── Available data

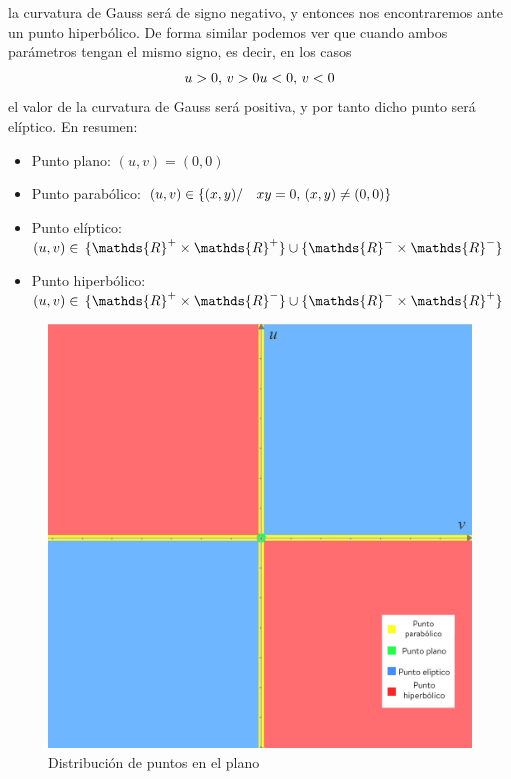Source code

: \documentclass[fleqn]{article}
\def\R{\mathds{R}}
\begin{document}
    la curvatura de Gauss será de signo negativo, y entonces nos encontraremos ante un punto hiperbólico. De forma similar podemos ver que cuando ambos parámetros 
    tengan el mismo signo, es decir, en los casos
    \begin{equation*}
        u>0, \thinspace v>0 \\
        u<0, \thinspace v<0
    \end{equation*}
    el valor de la curvatura de Gauss será positiva, y por tanto dicho punto será elíptico. En resumen:
    \begin{itemize}
        \item Punto plano: $(u,v) = (0,0)$
        \item Punto parabólico: $(u,v) \in \{(x,y)/ \quad xy=0, \thinspace (x,y)\neq (0,0)\}$ 
        \item Punto elíptico: $(u,v) \in \thinspace \{\R^+ \times \R^+\} \cup \{\R^- \times \R^-\}$
        \item Punto hiperbólico: $(u,v) \in \thinspace \{\R^+ \times \R^-\} \cup \{\R^- \times \R^+\}$
    \end{itemize}
    \begin{figure}
        \centering
        \includegraphics[scale = 0.2]{grafica.png}
        \caption{Distribución de puntos en el plano}
    \end{figure}
\end{document}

────

Copy the records above precisely, and leave every image out of the copy.

Answer to this task ::
Source code

: \documentclass[fleqn]{article}
\def\R{\mathds{R}}
\begin{document}
    la curvatura de Gauss será de signo negativo, y entonces nos encontraremos ante un punto hiperbólico. De forma similar podemos ver que cuando ambos parámetros 
    tengan el mismo signo, es decir, en los casos
    \begin{equation*}
        u>0, \thinspace v>0 \\
        u<0, \thinspace v<0
    \end{equation*}
    el valor de la curvatura de Gauss será positiva, y por tanto dicho punto será elíptico. En resumen:
    \begin{itemize}
        \item Punto plano: $(u,v) = (0,0)$
        \item Punto parabólico: $(u,v) \in \{(x,y)/ \quad xy=0, \thinspace (x,y)\neq (0,0)\}$ 
        \item Punto elíptico: $(u,v) \in \thinspace \{\R^+ \times \R^+\} \cup \{\R^- \times \R^-\}$
        \item Punto hiperbólico: $(u,v) \in \thinspace \{\R^+ \times \R^-\} \cup \{\R^- \times \R^+\}$
    \end{itemize}
    \begin{figure}
        \centering
        \includegraphics[scale = 0.2]{grafica.png}
        \caption{Distribución de puntos en el plano}
    \end{figure}
\end{document}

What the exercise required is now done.